LA STORIA DI GIUSEPPE E GIOVANNA

Ancora violenze a scapito di anziani: un’ampia pagina legata alla cronaca nel corso della trasmissione Pomeriggio 5 di oggi è dedicata proprio alla vicenda che ha visto protagonisti, loro malgrado, due anziani coniugi, Giuseppe di 76 anni e la moglie Giovanna. Stando al racconto della padrona di casa della trasmissione Mediaset, proprio mentre la donna si trovava fuori casa, dopo essersi recata alla festa in onore della Madonna, alcuni malviventi sarebbero entrati nell’abitazione ed avrebbero malmenato e rapinato in casa.
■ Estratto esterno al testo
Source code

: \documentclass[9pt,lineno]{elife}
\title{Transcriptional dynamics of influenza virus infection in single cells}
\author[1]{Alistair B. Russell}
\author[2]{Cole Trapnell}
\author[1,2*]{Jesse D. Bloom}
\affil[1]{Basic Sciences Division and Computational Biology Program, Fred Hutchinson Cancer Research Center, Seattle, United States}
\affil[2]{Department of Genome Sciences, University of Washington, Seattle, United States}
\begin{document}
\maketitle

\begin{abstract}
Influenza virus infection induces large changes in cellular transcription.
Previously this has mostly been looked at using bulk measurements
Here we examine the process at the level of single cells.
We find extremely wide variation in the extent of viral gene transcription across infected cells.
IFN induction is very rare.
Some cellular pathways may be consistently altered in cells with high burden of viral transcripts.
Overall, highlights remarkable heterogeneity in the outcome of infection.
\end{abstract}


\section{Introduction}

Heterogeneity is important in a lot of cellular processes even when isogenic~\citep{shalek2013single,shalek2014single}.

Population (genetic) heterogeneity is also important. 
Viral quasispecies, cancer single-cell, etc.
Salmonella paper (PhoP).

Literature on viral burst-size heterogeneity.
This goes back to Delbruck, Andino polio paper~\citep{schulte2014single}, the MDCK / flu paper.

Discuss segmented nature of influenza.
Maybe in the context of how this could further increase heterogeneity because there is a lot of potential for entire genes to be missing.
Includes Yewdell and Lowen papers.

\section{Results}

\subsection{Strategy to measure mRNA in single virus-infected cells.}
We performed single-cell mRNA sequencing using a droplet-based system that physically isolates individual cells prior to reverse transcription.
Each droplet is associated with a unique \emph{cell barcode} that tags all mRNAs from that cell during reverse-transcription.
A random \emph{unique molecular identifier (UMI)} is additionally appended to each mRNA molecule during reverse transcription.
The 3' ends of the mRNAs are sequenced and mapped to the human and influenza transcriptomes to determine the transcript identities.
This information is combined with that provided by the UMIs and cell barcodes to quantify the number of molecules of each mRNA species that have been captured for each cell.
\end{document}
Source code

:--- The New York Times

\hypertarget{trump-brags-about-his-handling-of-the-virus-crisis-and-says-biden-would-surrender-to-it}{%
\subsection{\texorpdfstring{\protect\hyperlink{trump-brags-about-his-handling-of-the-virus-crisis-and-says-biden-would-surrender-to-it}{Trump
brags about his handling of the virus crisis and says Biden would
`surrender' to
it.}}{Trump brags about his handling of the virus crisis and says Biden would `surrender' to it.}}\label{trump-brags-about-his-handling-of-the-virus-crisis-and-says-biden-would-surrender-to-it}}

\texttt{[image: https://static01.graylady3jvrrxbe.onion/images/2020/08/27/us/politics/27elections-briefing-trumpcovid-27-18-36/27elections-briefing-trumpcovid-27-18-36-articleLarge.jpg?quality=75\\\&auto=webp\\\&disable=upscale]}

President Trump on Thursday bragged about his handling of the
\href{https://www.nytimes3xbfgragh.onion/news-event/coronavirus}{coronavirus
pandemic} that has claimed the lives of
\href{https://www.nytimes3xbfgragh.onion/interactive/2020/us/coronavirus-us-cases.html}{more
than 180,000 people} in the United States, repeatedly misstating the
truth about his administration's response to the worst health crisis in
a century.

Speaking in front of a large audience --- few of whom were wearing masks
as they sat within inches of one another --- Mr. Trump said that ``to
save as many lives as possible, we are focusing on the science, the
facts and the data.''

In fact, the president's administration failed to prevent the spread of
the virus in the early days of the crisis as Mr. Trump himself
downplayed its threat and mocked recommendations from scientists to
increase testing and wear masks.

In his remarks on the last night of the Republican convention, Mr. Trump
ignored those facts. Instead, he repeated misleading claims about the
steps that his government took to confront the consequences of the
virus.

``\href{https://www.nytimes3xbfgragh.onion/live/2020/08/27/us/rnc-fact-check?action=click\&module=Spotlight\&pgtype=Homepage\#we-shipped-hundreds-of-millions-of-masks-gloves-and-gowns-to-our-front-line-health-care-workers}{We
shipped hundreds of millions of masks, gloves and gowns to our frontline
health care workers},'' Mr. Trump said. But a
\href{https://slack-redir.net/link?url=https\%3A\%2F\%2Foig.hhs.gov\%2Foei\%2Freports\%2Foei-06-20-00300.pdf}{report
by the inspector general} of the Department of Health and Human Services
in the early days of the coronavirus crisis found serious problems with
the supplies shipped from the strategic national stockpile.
Nei giorni scorsi Corriere del Mezzogiorno, aveva raccontato di un’altra aggressione consumatasi lo scorso ottobre quando anche in quel caso un anziano sarebbe sceso al piano terra della sua abitazione, in via Sacco e Vanzetti nel quartiere Sperone a Palermo, per riaccendere l’interruttore dopo la mancanza della corrente elettrica ma qui sarebbe stato aggredito da quattro rapinatori. Dopo essere stato incappucciato sarebbe stato fatto risalire in casa e qui legato al letto prima di dare il via alla rapina vera e propria. Dalla casa sarebbero quindi stati fatti sparire soldi, gioielli e altri oggetti di valore. Solo dopo essere riuscito a liberarsi, l’uomo aveva lanciato l’allarme facendo così intervenire prontamente le forze dell’ordine.

INDAGINI IN CORSO

Proprio il buio avrebbe giocato un brutto scherzo all’uomo, il quale sarebbe stato colto di sorpresa dagli aggressori, tre, forse quattro, sui quali sono in corso le indagini. A riportare l’accaduto è stato il quotidiano Repubblica.it nell’edizione palermitana. Dopo essere riuscito a liberare dalle fascette di plastica usate dai malviventi per legare e piedi e mani, il settantenne era riuscito ad avvertire subito le forze dell’ordine. Sul posto erano giunti gli uomini della sezione antirapina della squadra mobile con le volanti della questura. L’anziano ha raccontato di non averli visti in volto né avrebbe riconosciuto le voci, ma le indagini sono proseguite anche grazie all’arrivo della polizia scientifica che è andata a caccia di tracce utili al riconoscimento dei banditi. La storia di Giuseppe e della moglie Giovanna, anche loro nel Palermitano, sarà oggi raccontata a Pomeriggio 5 da parte dei diretti interessati.